◆ WORK ORDER ◆
Strip out the pictures and output each remaining line of the data word for word.

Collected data
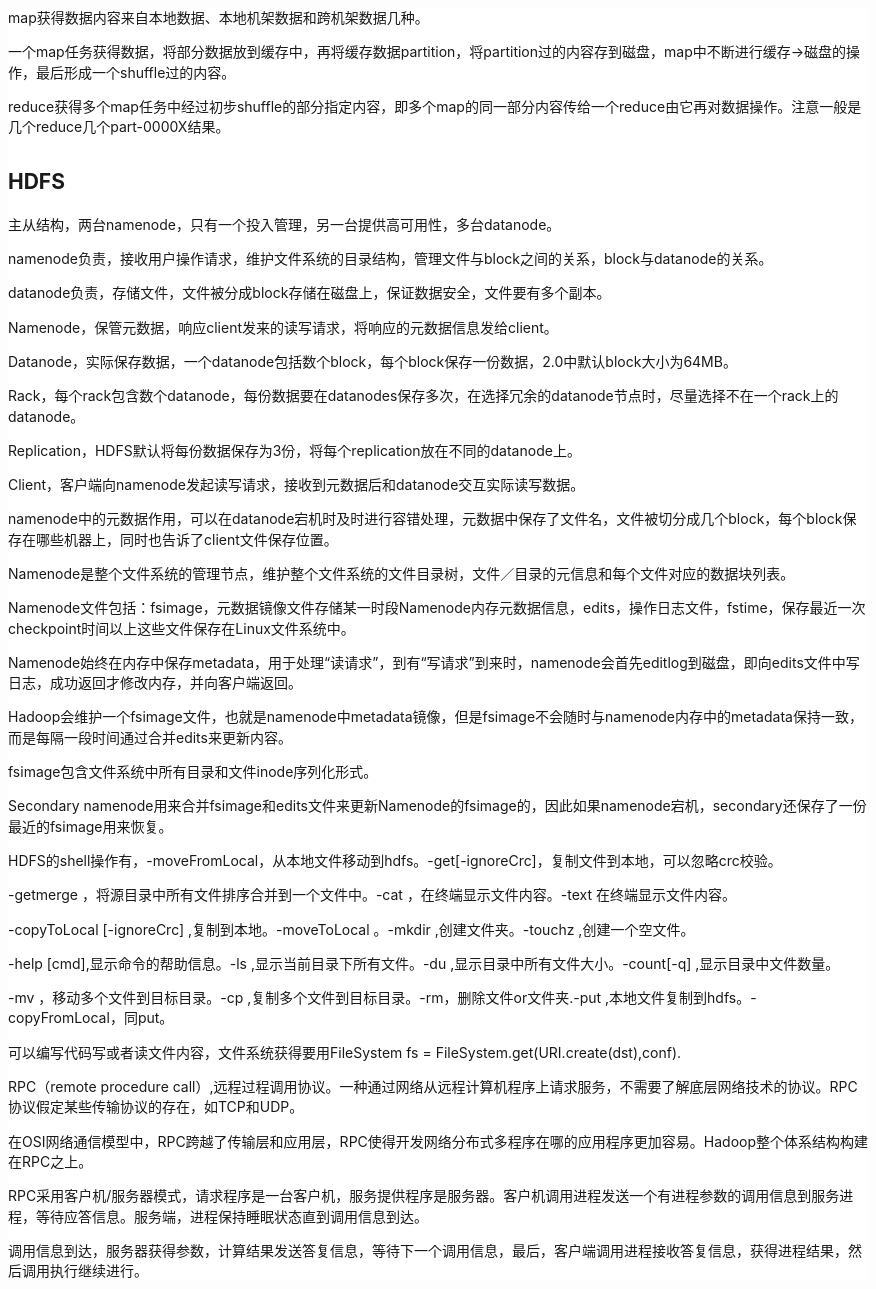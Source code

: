 map获得数据内容来自本地数据、本地机架数据和跨机架数据几种。

一个map任务获得数据，将部分数据放到缓存中，再将缓存数据partition，将partition过的内容存到磁盘，map中不断进行缓存->磁盘的操作，最后形成一个shuffle过的内容。

reduce获得多个map任务中经过初步shuffle的部分指定内容，即多个map的同一部分内容传给一个reduce由它再对数据操作。注意一般是几个reduce几个part-0000X结果。

## HDFS
主从结构，两台namenode，只有一个投入管理，另一台提供高可用性，多台datanode。

namenode负责，接收用户操作请求，维护文件系统的目录结构，管理文件与block之间的关系，block与datanode的关系。

datanode负责，存储文件，文件被分成block存储在磁盘上，保证数据安全，文件要有多个副本。

Namenode，保管元数据，响应client发来的读写请求，将响应的元数据信息发给client。

Datanode，实际保存数据，一个datanode包括数个block，每个block保存一份数据，2.0中默认block大小为64MB。

Rack，每个rack包含数个datanode，每份数据要在datanodes保存多次，在选择冗余的datanode节点时，尽量选择不在一个rack上的datanode。

Replication，HDFS默认将每份数据保存为3份，将每个replication放在不同的datanode上。

Client，客户端向namenode发起读写请求，接收到元数据后和datanode交互实际读写数据。

namenode中的元数据作用，可以在datanode宕机时及时进行容错处理，元数据中保存了文件名，文件被切分成几个block，每个block保存在哪些机器上，同时也告诉了client文件保存位置。

Namenode是整个文件系统的管理节点，维护整个文件系统的文件目录树，文件／目录的元信息和每个文件对应的数据块列表。

Namenode文件包括：fsimage，元数据镜像文件存储某一时段Namenode内存元数据信息，edits，操作日志文件，fstime，保存最近一次checkpoint时间以上这些文件保存在Linux文件系统中。

Namenode始终在内存中保存metadata，用于处理“读请求”，到有“写请求”到来时，namenode会首先editlog到磁盘，即向edits文件中写日志，成功返回才修改内存，并向客户端返回。

Hadoop会维护一个fsimage文件，也就是namenode中metadata镜像，但是fsimage不会随时与namenode内存中的metadata保持一致，而是每隔一段时间通过合并edits来更新内容。

fsimage包含文件系统中所有目录和文件inode序列化形式。

Secondary namenode用来合并fsimage和edits文件来更新Namenode的fsimage的，因此如果namenode宕机，secondary还保存了一份最近的fsimage用来恢复。

HDFS的shell操作有，-moveFromLocal，从本地文件移动到hdfs。-get[-ignoreCrc]<src><localdst>，复制文件到本地，可以忽略crc校验。

-getmerge <src><localdst>，将源目录中所有文件排序合并到一个文件中。-cat <src>，在终端显示文件内容。-text <src>在终端显示文件内容。

-copyToLocal [-ignoreCrc] <src> <localdst>,复制到本地。-moveToLocal <src> <localdst>。-mkdir <path>,创建文件夹。-touchz <path>,创建一个空文件。

-help [cmd],显示命令的帮助信息。-ls <path>,显示当前目录下所有文件。-du <path>,显示目录中所有文件大小。-count[-q] <path>,显示目录中文件数量。

-mv <src> <dst>，移动多个文件到目标目录。-cp <src> <dst>,复制多个文件到目标目录。-rm，删除文件or文件夹.-put <localsrc><dst>,本地文件复制到hdfs。-copyFromLocal，同put。

可以编写代码写或者读文件内容，文件系统获得要用FileSystem fs = FileSystem.get(URI.create(dst),conf).

RPC（remote procedure call）,远程过程调用协议。一种通过网络从远程计算机程序上请求服务，不需要了解底层网络技术的协议。RPC协议假定某些传输协议的存在，如TCP和UDP。

在OSI网络通信模型中，RPC跨越了传输层和应用层，RPC使得开发网络分布式多程序在哪的应用程序更加容易。Hadoop整个体系结构构建在RPC之上。

RPC采用客户机/服务器模式，请求程序是一台客户机，服务提供程序是服务器。客户机调用进程发送一个有进程参数的调用信息到服务进程，等待应答信息。服务端，进程保持睡眠状态直到调用信息到达。

调用信息到达，服务器获得参数，计算结果发送答复信息，等待下一个调用信息，最后，客户端调用进程接收答复信息，获得进程结果，然后调用执行继续进行。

◆ SOLUTION TO THE PROBLEM ◆
Source code

: map获得数据内容来自本地数据、本地机架数据和跨机架数据几种。

一个map任务获得数据，将部分数据放到缓存中，再将缓存数据partition，将partition过的内容存到磁盘，map中不断进行缓存->磁盘的操作，最后形成一个shuffle过的内容。

reduce获得多个map任务中经过初步shuffle的部分指定内容，即多个map的同一部分内容传给一个reduce由它再对数据操作。注意一般是几个reduce几个part-0000X结果。

## HDFS
主从结构，两台namenode，只有一个投入管理，另一台提供高可用性，多台datanode。

namenode负责，接收用户操作请求，维护文件系统的目录结构，管理文件与block之间的关系，block与datanode的关系。

datanode负责，存储文件，文件被分成block存储在磁盘上，保证数据安全，文件要有多个副本。

Namenode，保管元数据，响应client发来的读写请求，将响应的元数据信息发给client。

Datanode，实际保存数据，一个datanode包括数个block，每个block保存一份数据，2.0中默认block大小为64MB。

Rack，每个rack包含数个datanode，每份数据要在datanodes保存多次，在选择冗余的datanode节点时，尽量选择不在一个rack上的datanode。

Replication，HDFS默认将每份数据保存为3份，将每个replication放在不同的datanode上。

Client，客户端向namenode发起读写请求，接收到元数据后和datanode交互实际读写数据。

namenode中的元数据作用，可以在datanode宕机时及时进行容错处理，元数据中保存了文件名，文件被切分成几个block，每个block保存在哪些机器上，同时也告诉了client文件保存位置。

Namenode是整个文件系统的管理节点，维护整个文件系统的文件目录树，文件／目录的元信息和每个文件对应的数据块列表。

Namenode文件包括：fsimage，元数据镜像文件存储某一时段Namenode内存元数据信息，edits，操作日志文件，fstime，保存最近一次checkpoint时间以上这些文件保存在Linux文件系统中。

Namenode始终在内存中保存metadata，用于处理“读请求”，到有“写请求”到来时，namenode会首先editlog到磁盘，即向edits文件中写日志，成功返回才修改内存，并向客户端返回。

Hadoop会维护一个fsimage文件，也就是namenode中metadata镜像，但是fsimage不会随时与namenode内存中的metadata保持一致，而是每隔一段时间通过合并edits来更新内容。

fsimage包含文件系统中所有目录和文件inode序列化形式。

Secondary namenode用来合并fsimage和edits文件来更新Namenode的fsimage的，因此如果namenode宕机，secondary还保存了一份最近的fsimage用来恢复。

HDFS的shell操作有，-moveFromLocal，从本地文件移动到hdfs。-get[-ignoreCrc]<src><localdst>，复制文件到本地，可以忽略crc校验。

-getmerge <src><localdst>，将源目录中所有文件排序合并到一个文件中。-cat <src>，在终端显示文件内容。-text <src>在终端显示文件内容。

-copyToLocal [-ignoreCrc] <src> <localdst>,复制到本地。-moveToLocal <src> <localdst>。-mkdir <path>,创建文件夹。-touchz <path>,创建一个空文件。

-help [cmd],显示命令的帮助信息。-ls <path>,显示当前目录下所有文件。-du <path>,显示目录中所有文件大小。-count[-q] <path>,显示目录中文件数量。

-mv <src> <dst>，移动多个文件到目标目录。-cp <src> <dst>,复制多个文件到目标目录。-rm，删除文件or文件夹.-put <localsrc><dst>,本地文件复制到hdfs。-copyFromLocal，同put。

可以编写代码写或者读文件内容，文件系统获得要用FileSystem fs = FileSystem.get(URI.create(dst),conf).

RPC（remote procedure call）,远程过程调用协议。一种通过网络从远程计算机程序上请求服务，不需要了解底层网络技术的协议。RPC协议假定某些传输协议的存在，如TCP和UDP。

在OSI网络通信模型中，RPC跨越了传输层和应用层，RPC使得开发网络分布式多程序在哪的应用程序更加容易。Hadoop整个体系结构构建在RPC之上。

RPC采用客户机/服务器模式，请求程序是一台客户机，服务提供程序是服务器。客户机调用进程发送一个有进程参数的调用信息到服务进程，等待应答信息。服务端，进程保持睡眠状态直到调用信息到达。

调用信息到达，服务器获得参数，计算结果发送答复信息，等待下一个调用信息，最后，客户端调用进程接收答复信息，获得进程结果，然后调用执行继续进行。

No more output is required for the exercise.